### Material to process:
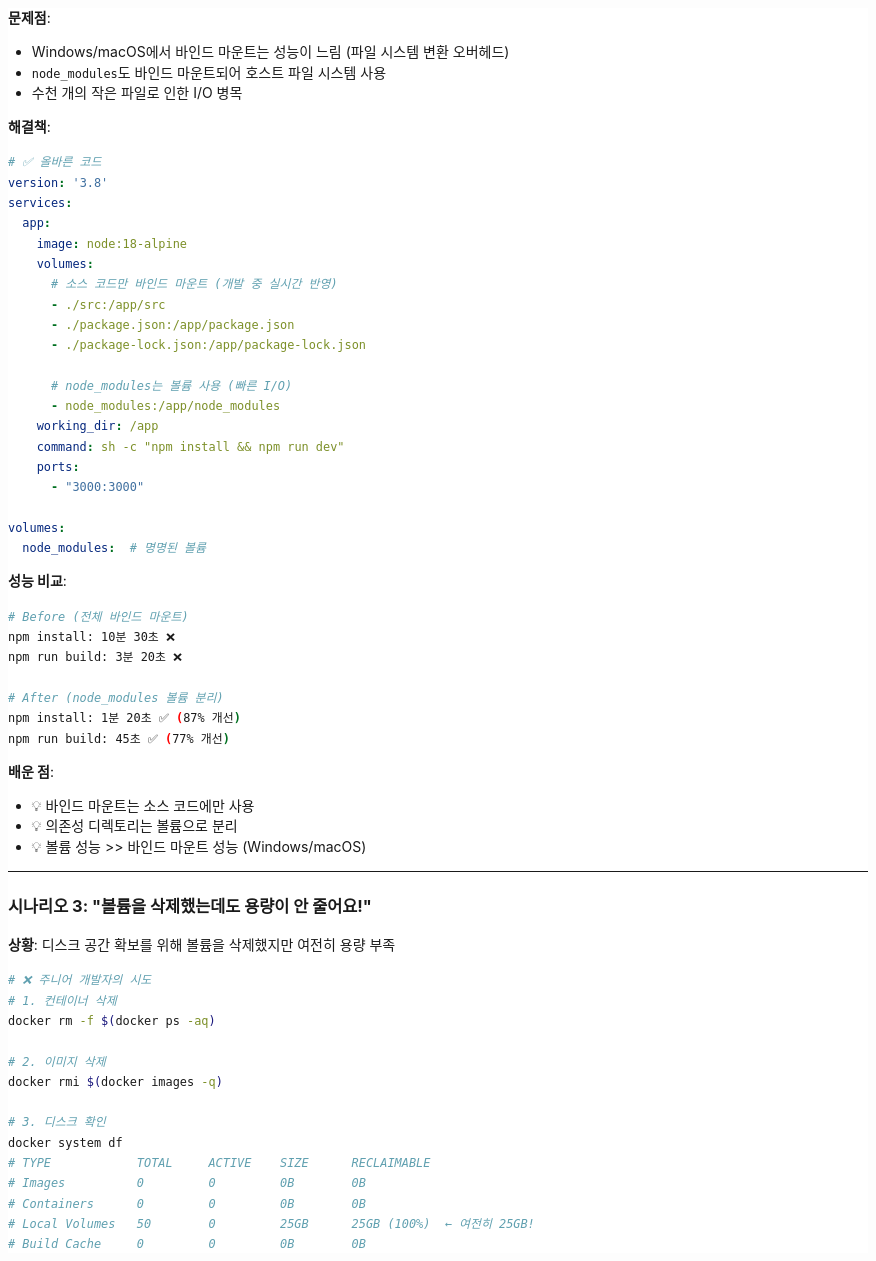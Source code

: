**문제점**:
- Windows/macOS에서 바인드 마운트는 성능이 느림 (파일 시스템 변환 오버헤드)
- `node_modules`도 바인드 마운트되어 호스트 파일 시스템 사용
- 수천 개의 작은 파일로 인한 I/O 병목

**해결책**:
```yaml
# ✅ 올바른 코드
version: '3.8'
services:
  app:
    image: node:18-alpine
    volumes:
      # 소스 코드만 바인드 마운트 (개발 중 실시간 반영)
      - ./src:/app/src
      - ./package.json:/app/package.json
      - ./package-lock.json:/app/package-lock.json

      # node_modules는 볼륨 사용 (빠른 I/O)
      - node_modules:/app/node_modules
    working_dir: /app
    command: sh -c "npm install && npm run dev"
    ports:
      - "3000:3000"

volumes:
  node_modules:  # 명명된 볼륨
```

**성능 비교**:
```bash
# Before (전체 바인드 마운트)
npm install: 10분 30초 ❌
npm run build: 3분 20초 ❌

# After (node_modules 볼륨 분리)
npm install: 1분 20초 ✅ (87% 개선)
npm run build: 45초 ✅ (77% 개선)
```

**배운 점**:
- 💡 바인드 마운트는 소스 코드에만 사용
- 💡 의존성 디렉토리는 볼륨으로 분리
- 💡 볼륨 성능 >> 바인드 마운트 성능 (Windows/macOS)

---

### 시나리오 3: "볼륨을 삭제했는데도 용량이 안 줄어요!"

**상황**: 디스크 공간 확보를 위해 볼륨을 삭제했지만 여전히 용량 부족

```bash
# ❌ 주니어 개발자의 시도
# 1. 컨테이너 삭제
docker rm -f $(docker ps -aq)

# 2. 이미지 삭제
docker rmi $(docker images -q)

# 3. 디스크 확인
docker system df
# TYPE            TOTAL     ACTIVE    SIZE      RECLAIMABLE
# Images          0         0         0B        0B
# Containers      0         0         0B        0B
# Local Volumes   50        0         25GB      25GB (100%)  ← 여전히 25GB!
# Build Cache     0         0         0B        0B

```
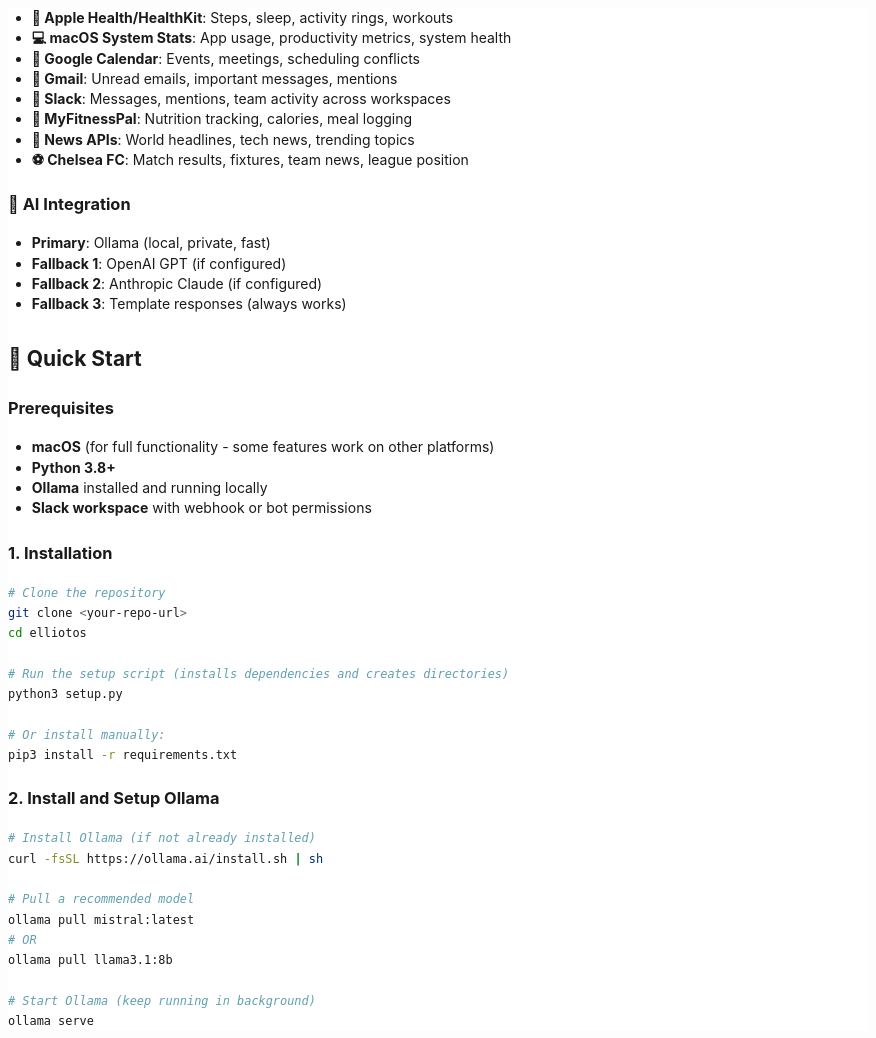 - **🍎 Apple Health/HealthKit**: Steps, sleep, activity rings, workouts
- **💻 macOS System Stats**: App usage, productivity metrics, system health
- **📅 Google Calendar**: Events, meetings, scheduling conflicts
- **📧 Gmail**: Unread emails, important messages, mentions
- **💬 Slack**: Messages, mentions, team activity across workspaces
- **🥗 MyFitnessPal**: Nutrition tracking, calories, meal logging
- **📰 News APIs**: World headlines, tech news, trending topics
- **⚽ Chelsea FC**: Match results, fixtures, team news, league position

### 🤖 **AI Integration**

- **Primary**: Ollama (local, private, fast)
- **Fallback 1**: OpenAI GPT (if configured)
- **Fallback 2**: Anthropic Claude (if configured)
- **Fallback 3**: Template responses (always works)

## 🚀 Quick Start

### Prerequisites

- **macOS** (for full functionality - some features work on other platforms)
- **Python 3.8+**
- **Ollama** installed and running locally
- **Slack workspace** with webhook or bot permissions

### 1. Installation

```bash
# Clone the repository
git clone <your-repo-url>
cd elliotos

# Run the setup script (installs dependencies and creates directories)
python3 setup.py

# Or install manually:
pip3 install -r requirements.txt
```

### 2. Install and Setup Ollama

```bash
# Install Ollama (if not already installed)
curl -fsSL https://ollama.ai/install.sh | sh

# Pull a recommended model
ollama pull mistral:latest
# OR
ollama pull llama3.1:8b

# Start Ollama (keep running in background)
ollama serve
```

### What you are asked to do:
Say only how many lines in the records carry the word "configured".

### Exercise response:
2